用Python实现备份优快云博客:
功能:备份输入user的所有博文到当前目录下的user文件夹内(html格式)
不足:暂时还没开多线程,并且反盗链之类还没有处理(虽然转载的文章一般都是保存没反盗链的图,但是,还是一个不足),然后就是语言的精简还需提高,比如文件名修正,应该可以用循环匹配查找…………
谢谢python技术交流群里的菜鱼和xiao等前辈的指导,编码问题给我郁闷了好久,欢迎大家拍砖。
————————
添加多线程,知道join了,呵呵
转为的exe版本见0分下载页http://download.youkuaiyun.com/detail/betabin/4377512
————————
上面的exe资源被Csdn删掉了,这能接受,可是连事后通知都没有,这有点………
貌似又恢复了……这…………
————————
把文件名的过滤用sub替代,减去冗余代码
会python的就自己脚本跑吧。
# -*- coding: cp936 -*-
'''
Author: BetaBin
Date: 2012/06/16
Function: Backup the csdn blog.
'''
import urllib
import urllib2
import os
import re
import traceback
import threading
import datetime
#Global data
#日志链接,相对路径:日志名
blogurl = {}
savednum = 1
threadnum = 5
bloghost = 'http://blog.youkuaiyun.com'
bloguser = 'BetaBin'
#获取infourl的html源码utf8编码
def getinfo(infourl, hostsite = ''):
postdata = urllib.urlencode({})
headers = {
'User-Agent':'Mozilla/5.0 (Windows; U; Windows NT 6.1; en-US; rv:1.9.1.6) Gecko/20091201 Firefox/3.5.6'
}
if hostsite != '':
print "hostsite: ", hostsite
headers['Referer'] = hostsite
req = urllib2.Request(
url = infourl,
data = postdata,
headers = headers
)
#return urllib2.urlopen(req).read().decode('utf8')

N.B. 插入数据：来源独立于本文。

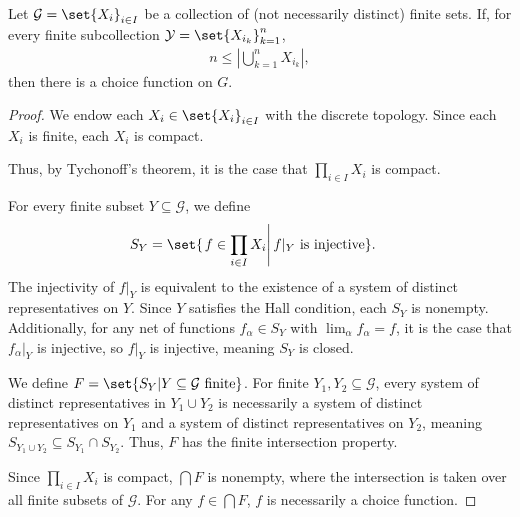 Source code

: %
%
\begin{theorem}
  Let $\mathcal{G} = \set{X_{i}}_{i\in I}$ be a collection of (not necessarily distinct) finite sets. If, for every finite subcollection $\mathcal{Y} = \set{X_{i_k}}_{k=1}^{n}$,
  \begin{align*}
    n\leq \left\vert \bigcup_{k=1}^{n}X_{i_k} \right\vert,
  \end{align*}
  then there is a choice function on $G$.
\end{theorem}
\begin{proof}
  We endow each $X_i\in \set{X_{i}}_{i\in I}$ with the discrete topology. Since each $X_i$ is finite, each $X_i$ is compact.\newline

  Thus, by Tychonoff's theorem, it is the case that $\prod_{i\in I}X_{i}$ is compact.\newline

  For every finite subset $Y\subseteq \mathcal{G}$, we define
  \begin{align*}
    S_Y &= \set{\left.f\in \prod_{i\in I}X_i\right|f\vert_{Y}\text{ is injective}}.
  \end{align*}
  The injectivity of $f\vert_{Y}$ is equivalent to the existence of a system of distinct representatives on $Y$. Since $Y$ satisfies the Hall condition, each $S_{Y}$ is nonempty. Additionally, for any net of functions $f_{\alpha}\in S_{Y}$ with $\lim_{\alpha}f_{\alpha} = f$, it is the case that $f_{\alpha}\vert_{Y}$ is injective, so $f\vert_{Y}$ is injective, meaning $S_{Y}$ is closed.\newline

  We define $F = \set{S_{Y}| Y\subseteq \mathcal{G}\text{ finite}}$. For finite $Y_{1},Y_{2}\subseteq \mathcal{G}$, every system of distinct representatives in $Y_1\cup Y_2$ is necessarily a system of distinct representatives on $Y_1$ and a system of distinct representatives on $Y_{2}$, meaning $S_{Y_1\cup Y_2}\subseteq S_{Y_1}\cap S_{Y_2}$. Thus, $F$ has the finite intersection property.\newline

  Since $\prod_{i\in I}X_i$ is compact, $\bigcap F$ is nonempty, where the intersection is taken over all finite subsets of $\mathcal{G}$. For any $f\in \bigcap F$, $f$ is necessarily a choice function.
\end{proof}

urlfile = urllib2.urlopen(req)
result = urlfile.read().decode('utf8')
urlfile.close()
return result
#开始备份url页面的所有博客及后续页面博客
def backup(url):
#获取内容
result = getinfo(url)
#找本页日志链接
titlepatt = """class="link_title"><a href="(.*?)">[\\s]+(.*?)[\\s]+</a>"""
retitle = re.compile(titlepatt)
blogs = retitle.findall(result)
#print "Got: ", blogs
for blog in blogs:
blogurl[blog[0]] = blog[1]
#print blog[0] + '\t\t' + blog[1]
#找下页链接
nextpagepatt = u"""<a href="(.*?)">下一页</a>"""
renextpage = re.compile(nextpagepatt)
pagelink = renextpage.search(result)
if pagelink is not None:
pagelink = renextpage.findall(result)
truelink = pagelink[0].rfind('href')
backup(bloghost + pagelink[0][truelink + 6:])
#打印blogurl映射里的内容
def printbloglink():
for item in blogurl:
print item, "\t\t", blogurl[item]
#找到博客正文内容
def getcontent(inforesult):
contentpatt = """<div id="article_content" class="article_content"[\\s\\S]*?<div class="share_buttons\""""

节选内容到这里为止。